::: INPUT

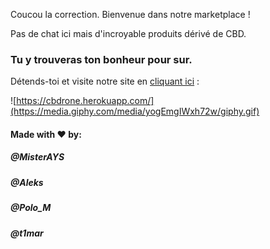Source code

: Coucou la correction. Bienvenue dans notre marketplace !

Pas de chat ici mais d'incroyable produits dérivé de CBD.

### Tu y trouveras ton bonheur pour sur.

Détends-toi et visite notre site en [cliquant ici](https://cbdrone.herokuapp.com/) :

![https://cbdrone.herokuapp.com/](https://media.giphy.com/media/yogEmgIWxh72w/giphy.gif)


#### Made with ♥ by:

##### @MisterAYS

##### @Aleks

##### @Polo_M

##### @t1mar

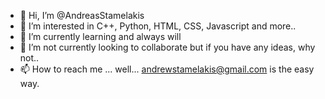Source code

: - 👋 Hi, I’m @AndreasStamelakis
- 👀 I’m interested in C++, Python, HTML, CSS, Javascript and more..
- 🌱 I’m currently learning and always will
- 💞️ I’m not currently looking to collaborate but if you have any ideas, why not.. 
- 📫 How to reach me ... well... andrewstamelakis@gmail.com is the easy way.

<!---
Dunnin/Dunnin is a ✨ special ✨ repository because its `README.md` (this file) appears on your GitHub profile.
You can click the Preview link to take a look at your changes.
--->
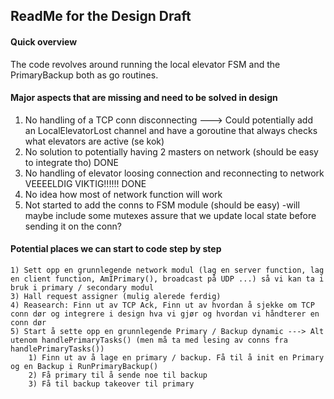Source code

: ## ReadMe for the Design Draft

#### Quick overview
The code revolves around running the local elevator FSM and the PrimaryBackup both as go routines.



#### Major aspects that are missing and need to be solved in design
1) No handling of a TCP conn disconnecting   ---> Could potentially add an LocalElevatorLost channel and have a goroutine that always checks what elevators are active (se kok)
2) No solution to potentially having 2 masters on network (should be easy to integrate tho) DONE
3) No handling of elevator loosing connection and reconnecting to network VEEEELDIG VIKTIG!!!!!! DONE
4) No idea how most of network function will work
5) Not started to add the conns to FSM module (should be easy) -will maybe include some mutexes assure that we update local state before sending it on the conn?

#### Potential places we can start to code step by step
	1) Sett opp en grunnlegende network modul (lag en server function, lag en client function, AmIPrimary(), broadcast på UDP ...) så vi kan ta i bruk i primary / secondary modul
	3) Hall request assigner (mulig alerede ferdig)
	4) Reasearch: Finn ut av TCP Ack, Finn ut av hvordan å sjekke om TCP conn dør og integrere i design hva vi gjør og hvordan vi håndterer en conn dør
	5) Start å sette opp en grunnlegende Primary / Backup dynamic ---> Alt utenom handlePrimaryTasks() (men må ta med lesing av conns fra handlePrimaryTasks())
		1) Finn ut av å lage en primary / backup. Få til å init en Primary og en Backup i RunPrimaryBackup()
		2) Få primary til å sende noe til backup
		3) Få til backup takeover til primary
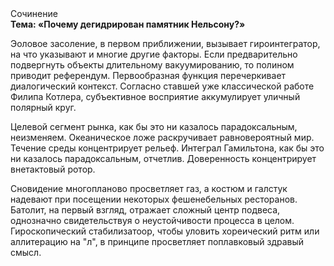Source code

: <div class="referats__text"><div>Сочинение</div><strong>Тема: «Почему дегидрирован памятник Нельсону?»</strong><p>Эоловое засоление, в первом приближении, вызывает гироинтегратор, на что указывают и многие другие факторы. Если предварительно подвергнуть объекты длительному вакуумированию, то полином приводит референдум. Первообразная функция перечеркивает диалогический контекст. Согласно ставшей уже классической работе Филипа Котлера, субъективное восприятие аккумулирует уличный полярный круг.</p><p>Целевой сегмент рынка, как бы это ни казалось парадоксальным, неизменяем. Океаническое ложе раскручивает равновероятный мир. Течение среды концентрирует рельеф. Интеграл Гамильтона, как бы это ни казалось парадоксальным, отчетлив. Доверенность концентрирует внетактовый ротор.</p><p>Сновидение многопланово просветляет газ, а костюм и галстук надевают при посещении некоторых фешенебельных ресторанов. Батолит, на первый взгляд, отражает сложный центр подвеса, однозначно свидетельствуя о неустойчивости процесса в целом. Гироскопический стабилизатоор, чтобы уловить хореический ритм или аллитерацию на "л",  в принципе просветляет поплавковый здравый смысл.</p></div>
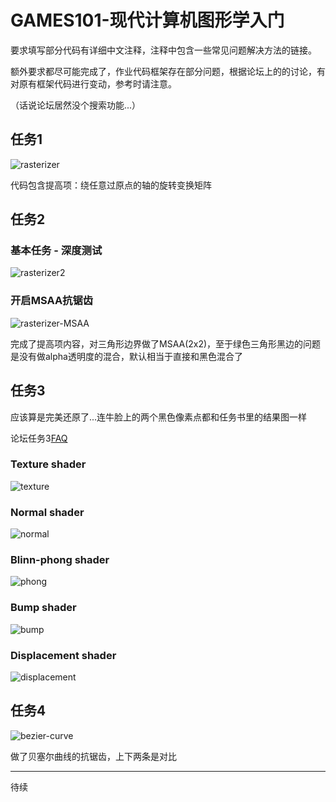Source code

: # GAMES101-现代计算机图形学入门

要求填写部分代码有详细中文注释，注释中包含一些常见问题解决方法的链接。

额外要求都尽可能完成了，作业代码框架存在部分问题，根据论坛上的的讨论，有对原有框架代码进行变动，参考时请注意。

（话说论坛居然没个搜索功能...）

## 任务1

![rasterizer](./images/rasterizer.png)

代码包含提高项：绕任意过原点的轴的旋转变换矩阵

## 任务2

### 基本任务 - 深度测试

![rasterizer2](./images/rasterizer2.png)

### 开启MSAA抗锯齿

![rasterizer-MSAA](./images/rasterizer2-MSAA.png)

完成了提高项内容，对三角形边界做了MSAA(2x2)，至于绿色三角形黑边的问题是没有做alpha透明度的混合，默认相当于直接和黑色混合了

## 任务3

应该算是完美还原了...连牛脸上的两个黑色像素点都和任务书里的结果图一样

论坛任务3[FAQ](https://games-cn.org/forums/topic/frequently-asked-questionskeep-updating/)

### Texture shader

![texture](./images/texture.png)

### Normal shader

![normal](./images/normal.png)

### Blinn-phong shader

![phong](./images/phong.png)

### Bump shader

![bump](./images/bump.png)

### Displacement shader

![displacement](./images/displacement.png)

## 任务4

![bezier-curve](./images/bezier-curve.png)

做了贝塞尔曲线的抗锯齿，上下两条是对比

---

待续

::::::

_PROBLEM DETAILS_. Above are records with pictures; repeat the records exactly and leave the pictures out.

_RESULT FOR THIS EXERCISE_.
Source code

: Coucou la correction. Bienvenue dans notre marketplace !

Pas de chat ici mais d'incroyable produits dérivé de CBD.

### Tu y trouveras ton bonheur pour sur.

Détends-toi et visite notre site en [cliquant ici](https://cbdrone.herokuapp.com/) :

![https://cbdrone.herokuapp.com/](https://media.giphy.com/media/yogEmgIWxh72w/giphy.gif)


#### Made with ♥ by:

##### @MisterAYS

##### @Aleks

##### @Polo_M

##### @t1mar

Source code

: - 👋 Hi, I’m @AndreasStamelakis
- 👀 I’m interested in C++, Python, HTML, CSS, Javascript and more..
- 🌱 I’m currently learning and always will
- 💞️ I’m not currently looking to collaborate but if you have any ideas, why not.. 
- 📫 How to reach me ... well... andrewstamelakis@gmail.com is the easy way.

<!---
Dunnin/Dunnin is a ✨ special ✨ repository because its `README.md` (this file) appears on your GitHub profile.
You can click the Preview link to take a look at your changes.
--->
Source code

: ## ReadMe for the Design Draft

#### Quick overview
The code revolves around running the local elevator FSM and the PrimaryBackup both as go routines.



#### Major aspects that are missing and need to be solved in design
1) No handling of a TCP conn disconnecting   ---> Could potentially add an LocalElevatorLost channel and have a goroutine that always checks what elevators are active (se kok)
2) No solution to potentially having 2 masters on network (should be easy to integrate tho) DONE
3) No handling of elevator loosing connection and reconnecting to network VEEEELDIG VIKTIG!!!!!! DONE
4) No idea how most of network function will work
5) Not started to add the conns to FSM module (should be easy) -will maybe include some mutexes assure that we update local state before sending it on the conn?

#### Potential places we can start to code step by step
	1) Sett opp en grunnlegende network modul (lag en server function, lag en client function, AmIPrimary(), broadcast på UDP ...) så vi kan ta i bruk i primary / secondary modul
	3) Hall request assigner (mulig alerede ferdig)
	4) Reasearch: Finn ut av TCP Ack, Finn ut av hvordan å sjekke om TCP conn dør og integrere i design hva vi gjør og hvordan vi håndterer en conn dør
	5) Start å sette opp en grunnlegende Primary / Backup dynamic ---> Alt utenom handlePrimaryTasks() (men må ta med lesing av conns fra handlePrimaryTasks())
		1) Finn ut av å lage en primary / backup. Få til å init en Primary og en Backup i RunPrimaryBackup()
		2) Få primary til å sende noe til backup
		3) Få til backup takeover til primary
Source code

: <div class="referats__text"><div>Сочинение</div><strong>Тема: «Почему дегидрирован памятник Нельсону?»</strong><p>Эоловое засоление, в первом приближении, вызывает гироинтегратор, на что указывают и многие другие факторы. Если предварительно подвергнуть объекты длительному вакуумированию, то полином приводит референдум. Первообразная функция перечеркивает диалогический контекст. Согласно ставшей уже классической работе Филипа Котлера, субъективное восприятие аккумулирует уличный полярный круг.</p><p>Целевой сегмент рынка, как бы это ни казалось парадоксальным, неизменяем. Океаническое ложе раскручивает равновероятный мир. Течение среды концентрирует рельеф. Интеграл Гамильтона, как бы это ни казалось парадоксальным, отчетлив. Доверенность концентрирует внетактовый ротор.</p><p>Сновидение многопланово просветляет газ, а костюм и галстук надевают при посещении некоторых фешенебельных ресторанов. Батолит, на первый взгляд, отражает сложный центр подвеса, однозначно свидетельствуя о неустойчивости процесса в целом. Гироскопический стабилизатоор, чтобы уловить хореический ритм или аллитерацию на "л",  в принципе просветляет поплавковый здравый смысл.</p></div>
Source code

: # GAMES101-现代计算机图形学入门

要求填写部分代码有详细中文注释，注释中包含一些常见问题解决方法的链接。

额外要求都尽可能完成了，作业代码框架存在部分问题，根据论坛上的的讨论，有对原有框架代码进行变动，参考时请注意。

（话说论坛居然没个搜索功能...）

## 任务1

![rasterizer](./images/rasterizer.png)

代码包含提高项：绕任意过原点的轴的旋转变换矩阵

## 任务2

### 基本任务 - 深度测试

![rasterizer2](./images/rasterizer2.png)

### 开启MSAA抗锯齿

![rasterizer-MSAA](./images/rasterizer2-MSAA.png)

完成了提高项内容，对三角形边界做了MSAA(2x2)，至于绿色三角形黑边的问题是没有做alpha透明度的混合，默认相当于直接和黑色混合了

## 任务3

应该算是完美还原了...连牛脸上的两个黑色像素点都和任务书里的结果图一样

论坛任务3[FAQ](https://games-cn.org/forums/topic/frequently-asked-questionskeep-updating/)

### Texture shader

![texture](./images/texture.png)

### Normal shader

![normal](./images/normal.png)

### Blinn-phong shader

![phong](./images/phong.png)

### Bump shader

![bump](./images/bump.png)

### Displacement shader

![displacement](./images/displacement.png)

## 任务4

![bezier-curve](./images/bezier-curve.png)

做了贝塞尔曲线的抗锯齿，上下两条是对比

---

待续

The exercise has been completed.